Records excerpted from a collection:

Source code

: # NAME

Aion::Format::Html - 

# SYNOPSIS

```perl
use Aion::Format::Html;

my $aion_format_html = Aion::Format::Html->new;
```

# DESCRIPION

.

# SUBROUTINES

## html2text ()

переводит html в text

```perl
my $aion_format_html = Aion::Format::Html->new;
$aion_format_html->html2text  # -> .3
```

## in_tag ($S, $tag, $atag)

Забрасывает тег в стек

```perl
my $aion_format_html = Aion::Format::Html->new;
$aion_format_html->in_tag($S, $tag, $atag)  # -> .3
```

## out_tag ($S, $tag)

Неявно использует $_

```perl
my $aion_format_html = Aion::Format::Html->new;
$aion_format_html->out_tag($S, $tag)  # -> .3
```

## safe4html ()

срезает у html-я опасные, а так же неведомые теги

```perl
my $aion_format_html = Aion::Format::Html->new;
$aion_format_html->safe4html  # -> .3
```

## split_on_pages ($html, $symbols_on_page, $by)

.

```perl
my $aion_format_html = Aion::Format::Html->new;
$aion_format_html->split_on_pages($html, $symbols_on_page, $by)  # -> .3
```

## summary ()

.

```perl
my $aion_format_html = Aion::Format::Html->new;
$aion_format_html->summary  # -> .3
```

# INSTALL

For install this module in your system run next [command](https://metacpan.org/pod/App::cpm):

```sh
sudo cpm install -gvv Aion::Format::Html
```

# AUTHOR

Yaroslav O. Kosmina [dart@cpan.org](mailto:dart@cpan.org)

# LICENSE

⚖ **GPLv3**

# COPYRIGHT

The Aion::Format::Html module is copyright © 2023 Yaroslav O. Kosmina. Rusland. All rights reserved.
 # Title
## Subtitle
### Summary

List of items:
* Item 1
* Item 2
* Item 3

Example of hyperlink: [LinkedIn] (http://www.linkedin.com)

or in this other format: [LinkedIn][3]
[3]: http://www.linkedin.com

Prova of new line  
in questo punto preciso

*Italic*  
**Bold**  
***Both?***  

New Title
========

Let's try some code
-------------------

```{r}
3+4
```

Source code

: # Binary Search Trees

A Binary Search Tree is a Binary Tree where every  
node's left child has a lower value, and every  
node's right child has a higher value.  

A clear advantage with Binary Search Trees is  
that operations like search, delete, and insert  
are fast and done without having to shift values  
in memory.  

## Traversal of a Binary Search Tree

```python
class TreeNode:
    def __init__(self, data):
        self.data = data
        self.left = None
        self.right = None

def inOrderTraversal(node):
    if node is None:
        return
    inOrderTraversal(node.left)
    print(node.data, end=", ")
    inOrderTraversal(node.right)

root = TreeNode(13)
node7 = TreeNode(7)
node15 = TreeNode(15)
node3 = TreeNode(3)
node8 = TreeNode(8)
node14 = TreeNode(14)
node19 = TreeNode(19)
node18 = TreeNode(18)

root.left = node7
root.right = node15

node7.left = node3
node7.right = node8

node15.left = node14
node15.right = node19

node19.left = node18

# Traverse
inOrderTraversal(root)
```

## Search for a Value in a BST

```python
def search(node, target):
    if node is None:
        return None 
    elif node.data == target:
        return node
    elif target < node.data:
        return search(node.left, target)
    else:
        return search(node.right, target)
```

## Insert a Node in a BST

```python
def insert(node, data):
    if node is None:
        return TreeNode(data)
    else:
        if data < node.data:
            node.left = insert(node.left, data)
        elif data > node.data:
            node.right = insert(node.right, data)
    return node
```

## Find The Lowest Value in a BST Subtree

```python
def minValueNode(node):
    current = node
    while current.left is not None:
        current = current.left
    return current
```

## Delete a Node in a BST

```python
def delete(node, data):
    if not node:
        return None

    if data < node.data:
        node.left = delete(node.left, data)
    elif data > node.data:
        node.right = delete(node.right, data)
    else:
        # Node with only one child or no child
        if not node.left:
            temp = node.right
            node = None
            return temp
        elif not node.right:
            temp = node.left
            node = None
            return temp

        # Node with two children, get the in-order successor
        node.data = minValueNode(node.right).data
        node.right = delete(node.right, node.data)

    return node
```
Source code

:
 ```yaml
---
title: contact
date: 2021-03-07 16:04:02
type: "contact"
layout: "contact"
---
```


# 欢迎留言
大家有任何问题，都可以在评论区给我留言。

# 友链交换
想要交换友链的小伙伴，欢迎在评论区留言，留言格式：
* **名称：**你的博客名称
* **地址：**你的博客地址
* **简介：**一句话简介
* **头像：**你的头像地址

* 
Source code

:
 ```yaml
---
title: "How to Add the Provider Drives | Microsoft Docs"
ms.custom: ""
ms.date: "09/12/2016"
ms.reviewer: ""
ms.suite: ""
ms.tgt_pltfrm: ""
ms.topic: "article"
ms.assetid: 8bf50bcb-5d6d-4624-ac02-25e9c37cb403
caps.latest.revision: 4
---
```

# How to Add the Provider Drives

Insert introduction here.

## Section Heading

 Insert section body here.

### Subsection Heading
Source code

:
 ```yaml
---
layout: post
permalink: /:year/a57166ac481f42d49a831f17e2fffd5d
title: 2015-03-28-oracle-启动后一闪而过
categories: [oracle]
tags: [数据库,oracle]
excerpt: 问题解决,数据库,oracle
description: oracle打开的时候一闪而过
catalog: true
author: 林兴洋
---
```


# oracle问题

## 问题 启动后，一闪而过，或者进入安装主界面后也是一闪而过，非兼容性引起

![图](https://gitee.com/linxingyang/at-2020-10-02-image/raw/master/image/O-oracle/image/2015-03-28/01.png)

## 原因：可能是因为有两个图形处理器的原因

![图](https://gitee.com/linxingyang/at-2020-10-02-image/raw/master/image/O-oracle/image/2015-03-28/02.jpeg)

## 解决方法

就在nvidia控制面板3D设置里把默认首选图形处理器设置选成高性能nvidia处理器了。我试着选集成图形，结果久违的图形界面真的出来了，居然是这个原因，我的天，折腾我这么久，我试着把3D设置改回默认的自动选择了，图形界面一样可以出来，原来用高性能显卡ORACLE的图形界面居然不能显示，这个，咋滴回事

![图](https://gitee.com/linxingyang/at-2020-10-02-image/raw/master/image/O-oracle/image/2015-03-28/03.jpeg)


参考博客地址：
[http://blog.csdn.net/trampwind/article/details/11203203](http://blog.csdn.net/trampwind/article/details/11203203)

▶ What you should do: Number of lines in the records above holding the word "TreeNode": state it and nothing else.

▶ Written response: 10